Compare Activation Layers

Open Live Script

This example shows how to compare the accuracy of training networks with ReLU, leaky ReLU, ELU, and swish activation layers.

Training deep learning neural networks requires using nonlinear activation functions such as the ReLU and swish operations. Some activation layers can yield better training performance at the cost of extra computation time. When training a neural network, you can try using different activation layers to see if training improves.

This example shows how to compare the validation accuracy of training a SqueezeNet neural network when you use ReLU, leaky ReLU, ELU, or swish activation layers given a validation set of images.

Load Data

Download the Flowers data set.

url = "http://download.tensorflow.org/example_images/flower_photos.tgz";
downloadFolder = tempdir;
filename = fullfile(downloadFolder,"flower_dataset.tgz");

dataFolder = fullfile(downloadFolder,"flower_photos");
if ~exist(dataFolder,"dir")
    fprintf("Downloading Flowers data set (218 MB)... ")
    websave(filename,url);
    untar(filename,downloadFolder)
    fprintf("Done.\n")
end

Prepare Data for Training

Load the data as an image datastore using the imageDatastore function and specify the folder containing the image data.

imds = imageDatastore(dataFolder, ...
    IncludeSubfolders=true, ...
    LabelSource="foldernames");

View the number of classes of the training data.

numClasses = numel(categories(imds.Labels))

numClasses = 5

Divide the datastore so that each category in the training set has 80% of the images and the validation set has the remaining images from each label.

[imdsTrain,imdsValidation] = splitEachLabel(imds,0.80,"randomize");

Specify augmentation options and create an augmented image datastore containing the training images.

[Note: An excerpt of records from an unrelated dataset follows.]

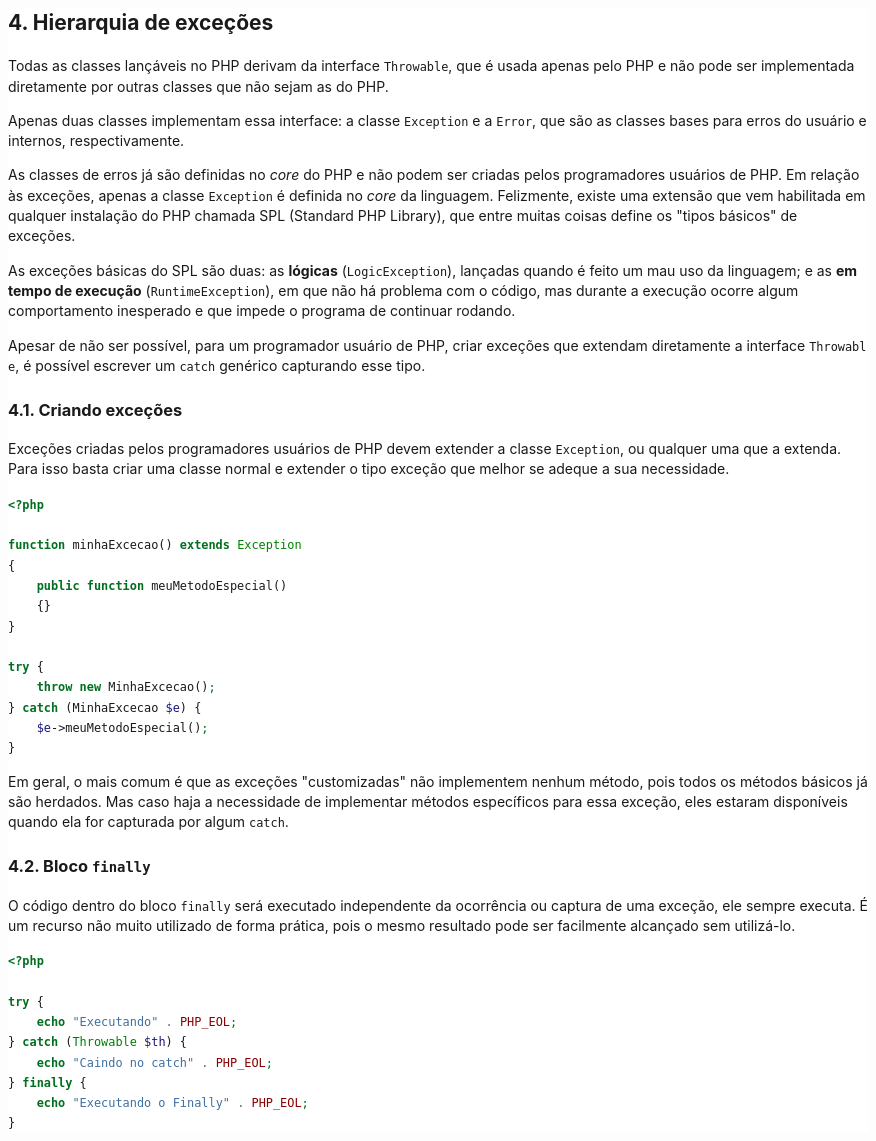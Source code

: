 ## 4. Hierarquia de exceções <a name='4'></a>

Todas as classes lançáveis no PHP derivam da interface `Throwable`, que é usada apenas pelo PHP e não pode ser implementada diretamente por outras classes que não sejam as do PHP.

Apenas duas classes implementam essa interface: a classe `Exception` e a `Error`, que são as classes bases para erros do usuário e internos, respectivamente.

As classes de erros já são definidas no _core_ do PHP e não podem ser criadas pelos programadores usuários de PHP. Em relação às exceções, apenas a classe `Exception` é definida no _core_ da linguagem. Felizmente, existe uma extensão que vem habilitada em qualquer instalação do PHP chamada SPL (Standard PHP Library), que entre muitas coisas define os "tipos básicos" de exceções.

As exceções básicas do SPL são duas: as **lógicas** (`LogicException`), lançadas quando é feito um mau uso da linguagem; e as **em tempo de execução** (`RuntimeException`), em que não há problema com o código, mas durante a execução ocorre algum comportamento inesperado e que impede o programa de continuar rodando.

Apesar de não ser possível, para um programador usuário de PHP, criar exceções que extendam diretamente a interface `Throwable`, é possível escrever um `catch` genérico capturando esse tipo.

### 4.1. Criando exceções <a name='4-1'></a>

Exceções criadas pelos programadores usuários de PHP devem extender a classe `Exception`, ou qualquer uma que a extenda. Para isso basta criar uma classe normal e extender o tipo exceção que melhor se adeque a sua necessidade.

```php
<?php

function minhaExcecao() extends Exception
{
    public function meuMetodoEspecial()
    {}
}

try {
    throw new MinhaExcecao();
} catch (MinhaExcecao $e) {
    $e->meuMetodoEspecial();
}
```

Em geral, o mais comum é que as exceções "customizadas" não implementem nenhum método, pois todos os métodos básicos já são herdados. Mas caso haja a necessidade de implementar métodos específicos para essa exceção, eles estaram disponíveis quando ela for capturada por algum `catch`.

### 4.2. Bloco `finally` <a name='4-2'></a>

O código dentro do bloco `finally` será executado independente da ocorrência ou captura de uma exceção, ele sempre executa. É um recurso não muito utilizado de forma prática, pois o mesmo resultado pode ser facilmente alcançado sem utilizá-lo.

```php
<?php

try {
    echo "Executando" . PHP_EOL;
} catch (Throwable $th) {
    echo "Caindo no catch" . PHP_EOL;
} finally {
    echo "Executando o Finally" . PHP_EOL;
}
```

Randomly reflect the images on the horizontal axis.
Randomly scale the images by up to 20%.
Randomly rotate the images by up to 45 degrees.
Randomly translate the images by up to 3 pixels.
Resize the images to the input size of the network (227-by-227).

imageAugmenter = imageDataAugmenter( ...
    RandXReflection=true, ...
    RandScale=[0.8 1.2], ...
    RandRotation=[-45,45], ...
    RandXTranslation=[-3 3], ...
    RandYTranslation=[-3 3]);

augimdsTrain = augmentedImageDatastore([227 227],imdsTrain,DataAugmentation=imageAugmenter);

Create an augmented image datastore for the validation data that resizes the images to the input size of the network. Do not apply any other image transformations to the validation data.

augimdsValidation = augmentedImageDatastore([227 227],imdsValidation);

Create Custom Plotting Function

When training multiple networks, to monitor the validation accuracy for each network on the same axis, you can use the OutputFcn training option and specify a function that updates a plot with the provided training information.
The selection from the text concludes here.